Clyde H. MacIver BA’59, JD’61 was the first Harley Davidson rider to complete the Iron Butt Endurance Run, a 10-day, 12,500-mile posterior-busting circumnavigation of the United States. The bike he chose, a 1983 Harley Davidson FXRS, is a “raw-boned motorcycle” with no luxuries or comforts. During the competition, MacIver fought through muscle aches, fatigue and extreme weather changes to log 1,000 miles a day for roughly 22 hours each day.
The race is not for the weak of heart. Participants are told nothing in advance about the route. Instead, riders are given an envelope containing only the name of the next destination and the time they need to be there. MacIver’s journey took him from Reno, Nev., to Jacksonville, Fla., and back. It is that kind of grit and stamina that makes MacIver a legend among motorcyclists and a top attorney in one of major league baseball’s most recognized sports franchises.
These days MacIver, executive vice president and general counsel for the Seattle Mariners, has little time to channel his inner road warrior.
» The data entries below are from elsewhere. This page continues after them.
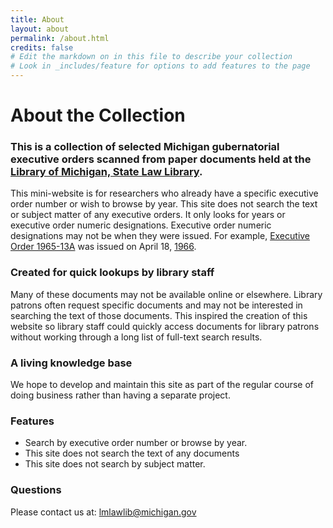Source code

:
 ```yaml
---
title: About
layout: about
permalink: /about.html
credits: false
# Edit the markdown on in this file to describe your collection
# Look in _includes/feature for options to add features to the page
---
```


# About the Collection 

### This is a collection of selected Michigan gubernatorial executive orders scanned from paper documents held at the [Library of Michigan, State Law Library](https://www.michigan.gov/lawlibrary).

This mini-website is for researchers who already have a specific executive order number or wish to browse by year. This site does not search the text or subject matter of any executive orders. It only looks for years or executive order numeric designations. Executive order numeric designations may not be when they were issued. For example, [Executive Order 1965-13A](https://temoshee.github.io/executiveorders/items/cdm104755.html) was issued on April 18, [1966](https://temoshee.github.io/executiveorders/browse.html#1966).

### Created for quick lookups by library staff

Many of these documents may not be available online or elsewhere. Library patrons often request specific documents and may not be interested in searching the text of those documents. This inspired the creation of this website so library staff could quickly access documents for library patrons without working through a long list of full-text search results.

### A living knowledge base

We hope to develop and maintain this site as part of the regular course of doing business rather than having a separate project.

### Features

- Search by executive order number or browse by year.
- This site does not search the text of any documents
- This site does not search by subject matter.

### Questions

Please contact us at: <lmlawlib@michigan.gov>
As the Mariners’ top attorney, he oversees the franchise’s legal department, as well as its government, public and community relations. The job is huge and pressure filled. The Mariners bring more than
3.5 million people to downtown Seattle each year. The organization’s impact on the local economy also brings much public scrutiny.
“We operate in a fish bowl,” MacIver noted. “Everyone thinks he knows how to run a sports team. You read about yourself everyday in the papers, so you have to be very measured and thoughtful about what you say publicly.”
MacIver, who worked in private practice for nearly 40 years before joining the Mariners, relishes his role. A typical workday might find him dealing with irate ticket scalpers, entertaining a major political figure, or even puzzling out the legal and logistical issues of hosting 60,000 screaming Wrestlemania fans.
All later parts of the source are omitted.